А может быть, тогда над постсоветским пространством носилась вовсе не одна лишь птичка, а множество гамаюнов, апусов, манкорий, имоноцодиатов и манцкодисов, сеявших всюду шум, говор, гам, крики и заливая его песнями о довольстве и справедливости? Убаюканное звоном из безвестного сознание миллионов стало жертвой бесовских плясок, упыри и бесы встали из своих могильников и повылазили из своих чертогов, высасывая живую кровь из людей, вселяясь в них и безжалостно выбрасывая их рассудок на обочины нелёгких дорог.

В то лето я решил остаться в городе и начать зарабатывать деньги. Вообще, идея была такая, что можно было бы пожить у родственника на квартире и работать. Кем-нибудь. Город большой, не то, что наш городишко, вариантов много должно найтись. Да и родственник, типичный «новый русский», в случае чего поможет. Такие надежды были у меня в то время. Эти надежды на родственника очень усиленно подпитывались и направлялись моими родителями, мамой, главным образом, в том направлении, что надо непременно где-нибудь у него работать, человек состоятельный, со связями, направит на путнее занятие. Мои идеи, что-то помимо его содействий найти, воспринимались ею не на ура.

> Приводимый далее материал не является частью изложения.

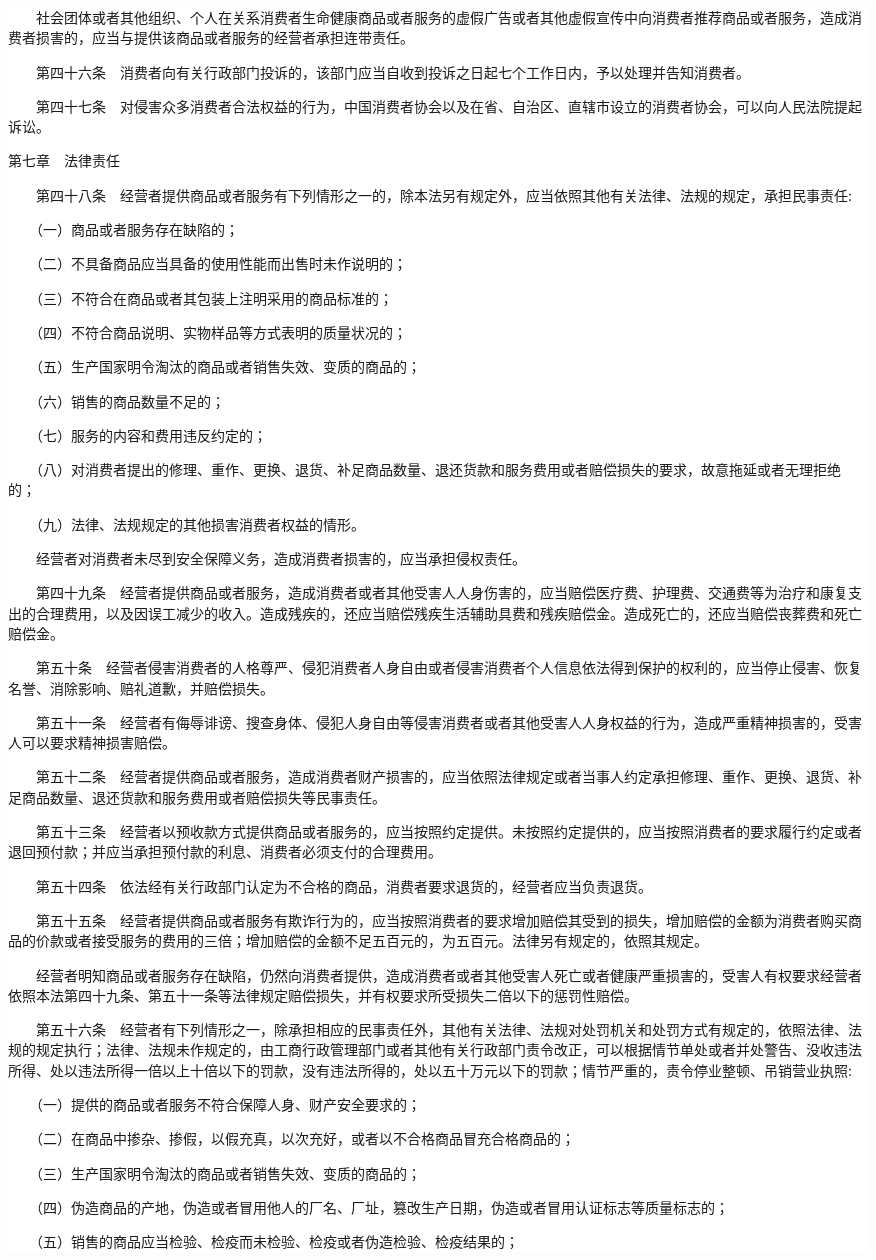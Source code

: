 　　社会团体或者其他组织、个人在关系消费者生命健康商品或者服务的虚假广告或者其他虚假宣传中向消费者推荐商品或者服务，造成消费者损害的，应当与提供该商品或者服务的经营者承担连带责任。

　　第四十六条　消费者向有关行政部门投诉的，该部门应当自收到投诉之日起七个工作日内，予以处理并告知消费者。

　　第四十七条　对侵害众多消费者合法权益的行为，中国消费者协会以及在省、自治区、直辖市设立的消费者协会，可以向人民法院提起诉讼。

 

第七章　法律责任

 

　　第四十八条　经营者提供商品或者服务有下列情形之一的，除本法另有规定外，应当依照其他有关法律、法规的规定，承担民事责任:

　　（一）商品或者服务存在缺陷的；

　　（二）不具备商品应当具备的使用性能而出售时未作说明的；

　　（三）不符合在商品或者其包装上注明采用的商品标准的；

　　（四）不符合商品说明、实物样品等方式表明的质量状况的；

　　（五）生产国家明令淘汰的商品或者销售失效、变质的商品的；

　　（六）销售的商品数量不足的；

　　（七）服务的内容和费用违反约定的；

　　（八）对消费者提出的修理、重作、更换、退货、补足商品数量、退还货款和服务费用或者赔偿损失的要求，故意拖延或者无理拒绝的；

　　（九）法律、法规规定的其他损害消费者权益的情形。

　　经营者对消费者未尽到安全保障义务，造成消费者损害的，应当承担侵权责任。

　　第四十九条　经营者提供商品或者服务，造成消费者或者其他受害人人身伤害的，应当赔偿医疗费、护理费、交通费等为治疗和康复支出的合理费用，以及因误工减少的收入。造成残疾的，还应当赔偿残疾生活辅助具费和残疾赔偿金。造成死亡的，还应当赔偿丧葬费和死亡赔偿金。

　　第五十条　经营者侵害消费者的人格尊严、侵犯消费者人身自由或者侵害消费者个人信息依法得到保护的权利的，应当停止侵害、恢复名誉、消除影响、赔礼道歉，并赔偿损失。

　　第五十一条　经营者有侮辱诽谤、搜查身体、侵犯人身自由等侵害消费者或者其他受害人人身权益的行为，造成严重精神损害的，受害人可以要求精神损害赔偿。

　　第五十二条　经营者提供商品或者服务，造成消费者财产损害的，应当依照法律规定或者当事人约定承担修理、重作、更换、退货、补足商品数量、退还货款和服务费用或者赔偿损失等民事责任。

　　第五十三条　经营者以预收款方式提供商品或者服务的，应当按照约定提供。未按照约定提供的，应当按照消费者的要求履行约定或者退回预付款；并应当承担预付款的利息、消费者必须支付的合理费用。

　　第五十四条　依法经有关行政部门认定为不合格的商品，消费者要求退货的，经营者应当负责退货。

　　第五十五条　经营者提供商品或者服务有欺诈行为的，应当按照消费者的要求增加赔偿其受到的损失，增加赔偿的金额为消费者购买商品的价款或者接受服务的费用的三倍；增加赔偿的金额不足五百元的，为五百元。法律另有规定的，依照其规定。

　　经营者明知商品或者服务存在缺陷，仍然向消费者提供，造成消费者或者其他受害人死亡或者健康严重损害的，受害人有权要求经营者依照本法第四十九条、第五十一条等法律规定赔偿损失，并有权要求所受损失二倍以下的惩罚性赔偿。

　　第五十六条　经营者有下列情形之一，除承担相应的民事责任外，其他有关法律、法规对处罚机关和处罚方式有规定的，依照法律、法规的规定执行；法律、法规未作规定的，由工商行政管理部门或者其他有关行政部门责令改正，可以根据情节单处或者并处警告、没收违法所得、处以违法所得一倍以上十倍以下的罚款，没有违法所得的，处以五十万元以下的罚款；情节严重的，责令停业整顿、吊销营业执照:

　　（一）提供的商品或者服务不符合保障人身、财产安全要求的；

　　（二）在商品中掺杂、掺假，以假充真，以次充好，或者以不合格商品冒充合格商品的；

　　（三）生产国家明令淘汰的商品或者销售失效、变质的商品的；

　　（四）伪造商品的产地，伪造或者冒用他人的厂名、厂址，篡改生产日期，伪造或者冒用认证标志等质量标志的；

　　（五）销售的商品应当检验、检疫而未检验、检疫或者伪造检验、检疫结果的；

Однако я видел, из всего предыдущего опыта нашего общения, что он не намерен особо обращать внимания на нас, на меня, мои проблемы и старания их решить. В принципе, понимала это и мама, но очень не хотела в это верить, очень хотела, чтобы всё было по-другому, «по-хорошему», чтобы все друг другу помогали. Как я понимаю, он это истолковывал в том превратном смысле, что «сынка надо пристроить». Такое отношение он всячески презирал, молчаливо, в основном, чем ещё более раздразнивал мои (а по большому счёту и её тоже) подозрения и сомнения относительно идей «работы» у него.

Как-то на мой «наивный» вопрос о том, что я вот думаю подыскать какую-нибудь работу, он ответил вопросом о том, сколько же я хотел бы зарабатывать, и услышав ответ, продолжил следующим вопросом, о том, сумею ли я потратить эти деньги. Я ответил тогда, что сумею. «Новый русский» родственник в ответ хмыкнул, промолчал, и продолжил просмотр телепрограммы. С этого момента мне было уже окончательно ясно, что с ним никакой удачи не видать. Пожалуй, что никогда.

Такой поворот дела вызвал очередной приступ злости против этого состоятельного и состоявшегося в той жизни человека, который я, конечно же, по молодости лет и природной скромности не высказал ему. Может быть, это было не правильно? Родителям я тогда не рассказывал ничего о нашем весьма прохладном разговоре. Стал самостоятельно изыскивать объявления в газетах и, где возможно, о вариантах работы. Это вызвало, разумеется, у родителей моих непонимание и расспросы на тему того, почему я не хочу у родственника работать. Не помню уже, что я ответил, наверное, что с его слов работы у него для меня нет. Это, конечно, в очередной раз расстроило маму, отец, как водится, не знал, что и сказать, как-то за таким безвыходным молчанием этот разговор и закончился.